◆ **Supplied material**:

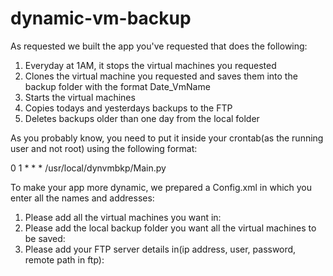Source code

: # dynamic-vm-backup

As requested we built the app you've requested that does the following:
  1. Everyday at 1AM, it stops the virtual machines you requested
  2. Clones the virtual machine you requested and saves them into the backup folder with the format Date_VmName
  3. Starts the virtual machines
  4. Copies todays and yesterdays backups to the FTP
  5. Deletes backups older than one day from the local folder

As you probably know, you need to put it inside your crontab(as the running user and not root) using the following format:

0 1 * * * /usr/local/dynvmbkp/Main.py 

To make your app more dynamic, we prepared a Config.xml in which you enter all the names and addresses:
  1. Please add all the virtual machines you want in:
     <machines>
        <vm name="enter the vm name here"/>
        <vm name="enter the vm name here"/>
        <vm name="enter the vm name here"/>
        <vm name="enter the vm name here"/>
        <vm name="enter the vm name here"/>
    </machines>
  2. Please add the local backup folder you want all the virtual machines to be saved:
    <local>
        <backup path="/tmp/vm_backups"/>
    </local>
  3. Please add your FTP server details in(ip address, user, password, remote path in ftp):
     <remote>
        <machine ip="127.0.0.1" user="root" pass="123456" path="/usr/local/vm_backups"/>
    </remote>
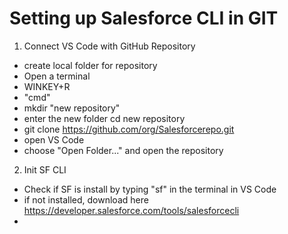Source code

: # Setting up Salesforce CLI in GIT

1. Connect VS Code with GitHub Repository
- create local folder for repository
- Open a terminal
- WINKEY+R
- "cmd"
- mkdir "new repository"
- enter the new folder cd new repository
- git clone https://github.com/org/Salesforcerepo.git
- open VS Code
- choose "Open Folder..." and open the repository 

2. Init SF CLI
- Check if SF is install by typing "sf" in the terminal in VS Code
- if not installed, download here https://developer.salesforce.com/tools/salesforcecli
- 
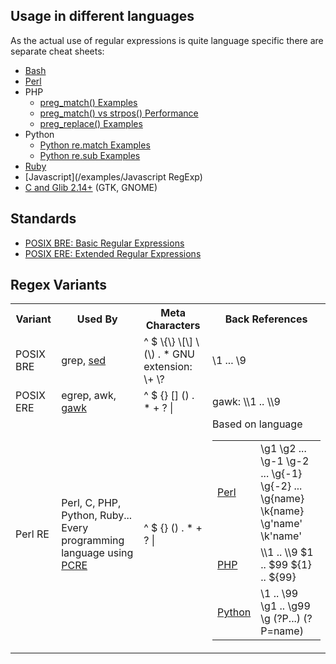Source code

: ## Usage in different languages

As the actual use of regular expressions is quite language specific there are separate cheat sheets:

*   [Bash](Bash+Regex)
*   [Perl](https://perldoc.perl.org/perlre)
*   PHP
    *   [preg_match() Examples](/examples/PHP+preg_match)
    *   [preg_match() vs strpos() Performance](/articles/php-string-search.htm)
    *   [preg_replace() Examples](/examples/PHP+preg_replace)
*   Python
    *   [Python re.match Examples](/examples/Python+re.match)
    *   [Python re.sub Examples](/examples/Python+re.sub)
*   [Ruby](Ruby+Regex)
*   [Javascript](/examples/Javascript RegExp)
*   [C and Glib 2.14+](/examples/GLib+GRegex) (GTK, GNOME)

## Standards

*   [POSIX BRE: Basic Regular Expressions](http://pubs.opengroup.org/onlinepubs/7908799/xbd/re.html)
*   [POSIX ERE: Extended Regular Expressions](http://pubs.opengroup.org/onlinepubs/009696899/basedefs/xbd_chap09.html)

## Regex Variants

<table>

<tbody>

<tr>

<th>Variant</th>

<th>Used By</th>

<th>Meta Characters</th>

<th>Back References</th>

</tr>

<tr>

<td>POSIX BRE</td>

<td>grep, <a href="https://www.gnu.org/software/sed/manual/html_node/Regular-Expressions.html">sed</a></td>

<td>^ $ \{\} \[\] \(\) . *  
GNU extension: \+ \?</td>

<td>\1 ... \9</td>

</tr>

<tr>

<td>POSIX ERE</td>

<td>egrep, awk, <a href="http://www.math.utah.edu/docs/info/gawk_5.html">gawk</a></td>

<td>^ $ {} [] () . * + ? |</td>

<td>gawk: \\1 .. \\9</td>

</tr>

<tr>

<td>Perl RE</td>

<td>Perl, C, PHP, Python, Ruby...  
Every programming language using <a href="http://www.pcre.org/">PCRE</a></td>

<td>^ $ {} () . * + ? |</td>

<td>Based on language

<table>

<tbody>

<tr>

<td><a href="http://perldoc.perl.org/perlretut.html#Backreferences">Perl</a></td>

<td>\g1 \g2 ...  
\g-1 \g-2 ...  
\g{-1} \g{-2} ...  
\g{name}  
\k{name}  
\g'name'  
\k'name'</td>

</tr>

<tr>

<td><a href="http://php.net/manual/en/function.preg-match.php">PHP</a></td>

<td>\\1 .. \\9  
$1 .. $99  
${1} .. ${99}</td>

</tr>

<tr>

<td><a href="https://docs.python.org/2/library/re.html">Python</a></td>

<td>\1 .. \99  
\g1 .. \g99  
\g<name>  
(?P<name>...)  
(?P=name)  
</name></name></td>

</tr>

</tbody>

</table>

</td>

</tr>

</tbody>

</table>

◆ **Description of the task**: Exactly as they stand, set down the lines from the start of the material through the line with "5. Deletes backups", both ends included, omitting the pictures.

◆ **Task answer**:
Source code

: # dynamic-vm-backup

As requested we built the app you've requested that does the following:
  1. Everyday at 1AM, it stops the virtual machines you requested
  2. Clones the virtual machine you requested and saves them into the backup folder with the format Date_VmName
  3. Starts the virtual machines
  4. Copies todays and yesterdays backups to the FTP
  5. Deletes backups older than one day from the local folder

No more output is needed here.